Write the records out exactly as shown. No pictures.

══════════════════════════════

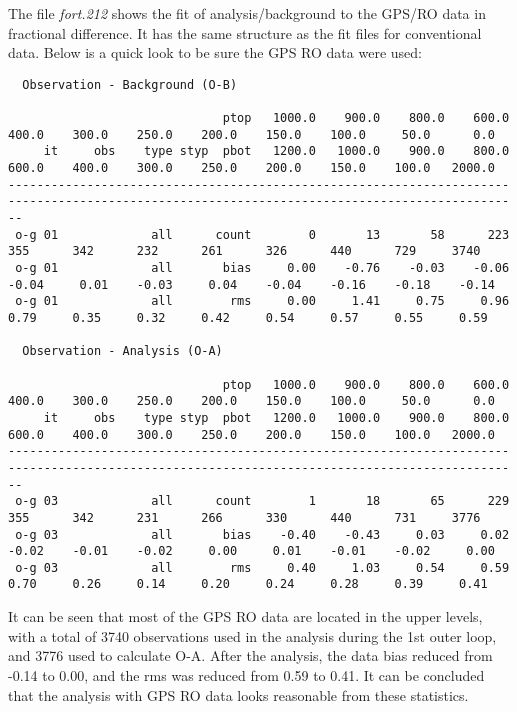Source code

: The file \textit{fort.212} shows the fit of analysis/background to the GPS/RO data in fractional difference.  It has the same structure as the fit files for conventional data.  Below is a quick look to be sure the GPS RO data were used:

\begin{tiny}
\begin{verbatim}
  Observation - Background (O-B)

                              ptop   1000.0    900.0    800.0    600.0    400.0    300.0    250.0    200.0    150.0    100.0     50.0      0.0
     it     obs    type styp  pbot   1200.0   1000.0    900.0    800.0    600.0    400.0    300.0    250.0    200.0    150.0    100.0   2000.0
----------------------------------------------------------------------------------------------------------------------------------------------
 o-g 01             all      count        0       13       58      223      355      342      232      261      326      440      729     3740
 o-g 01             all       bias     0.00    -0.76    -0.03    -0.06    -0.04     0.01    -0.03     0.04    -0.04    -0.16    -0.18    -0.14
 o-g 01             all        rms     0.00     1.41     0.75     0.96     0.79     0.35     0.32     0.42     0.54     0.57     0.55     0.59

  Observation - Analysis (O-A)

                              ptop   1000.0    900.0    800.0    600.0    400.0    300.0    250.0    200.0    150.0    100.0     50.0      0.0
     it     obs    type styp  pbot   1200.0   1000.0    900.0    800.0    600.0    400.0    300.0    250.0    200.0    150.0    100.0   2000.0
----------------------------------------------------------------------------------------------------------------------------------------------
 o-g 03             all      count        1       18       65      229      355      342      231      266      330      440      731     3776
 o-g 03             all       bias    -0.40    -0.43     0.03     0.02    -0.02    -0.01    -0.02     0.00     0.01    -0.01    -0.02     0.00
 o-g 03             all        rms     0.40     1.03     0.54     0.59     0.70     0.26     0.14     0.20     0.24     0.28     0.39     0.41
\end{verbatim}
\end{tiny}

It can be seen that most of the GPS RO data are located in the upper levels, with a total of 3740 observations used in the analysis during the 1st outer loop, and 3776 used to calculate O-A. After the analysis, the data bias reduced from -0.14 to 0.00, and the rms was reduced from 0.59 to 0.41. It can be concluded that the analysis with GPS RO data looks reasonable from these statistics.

══════════════════════════════

> _Response to this task_
Source code

: The file \textit{fort.212} shows the fit of analysis/background to the GPS/RO data in fractional difference.  It has the same structure as the fit files for conventional data.  Below is a quick look to be sure the GPS RO data were used:

\begin{tiny}
\begin{verbatim}
  Observation - Background (O-B)

                              ptop   1000.0    900.0    800.0    600.0    400.0    300.0    250.0    200.0    150.0    100.0     50.0      0.0
     it     obs    type styp  pbot   1200.0   1000.0    900.0    800.0    600.0    400.0    300.0    250.0    200.0    150.0    100.0   2000.0
----------------------------------------------------------------------------------------------------------------------------------------------
 o-g 01             all      count        0       13       58      223      355      342      232      261      326      440      729     3740
 o-g 01             all       bias     0.00    -0.76    -0.03    -0.06    -0.04     0.01    -0.03     0.04    -0.04    -0.16    -0.18    -0.14
 o-g 01             all        rms     0.00     1.41     0.75     0.96     0.79     0.35     0.32     0.42     0.54     0.57     0.55     0.59

  Observation - Analysis (O-A)

                              ptop   1000.0    900.0    800.0    600.0    400.0    300.0    250.0    200.0    150.0    100.0     50.0      0.0
     it     obs    type styp  pbot   1200.0   1000.0    900.0    800.0    600.0    400.0    300.0    250.0    200.0    150.0    100.0   2000.0
----------------------------------------------------------------------------------------------------------------------------------------------
 o-g 03             all      count        1       18       65      229      355      342      231      266      330      440      731     3776
 o-g 03             all       bias    -0.40    -0.43     0.03     0.02    -0.02    -0.01    -0.02     0.00     0.01    -0.01    -0.02     0.00
 o-g 03             all        rms     0.40     1.03     0.54     0.59     0.70     0.26     0.14     0.20     0.24     0.28     0.39     0.41
\end{verbatim}
\end{tiny}

It can be seen that most of the GPS RO data are located in the upper levels, with a total of 3740 observations used in the analysis during the 1st outer loop, and 3776 used to calculate O-A. After the analysis, the data bias reduced from -0.14 to 0.00, and the rms was reduced from 0.59 to 0.41. It can be concluded that the analysis with GPS RO data looks reasonable from these statistics.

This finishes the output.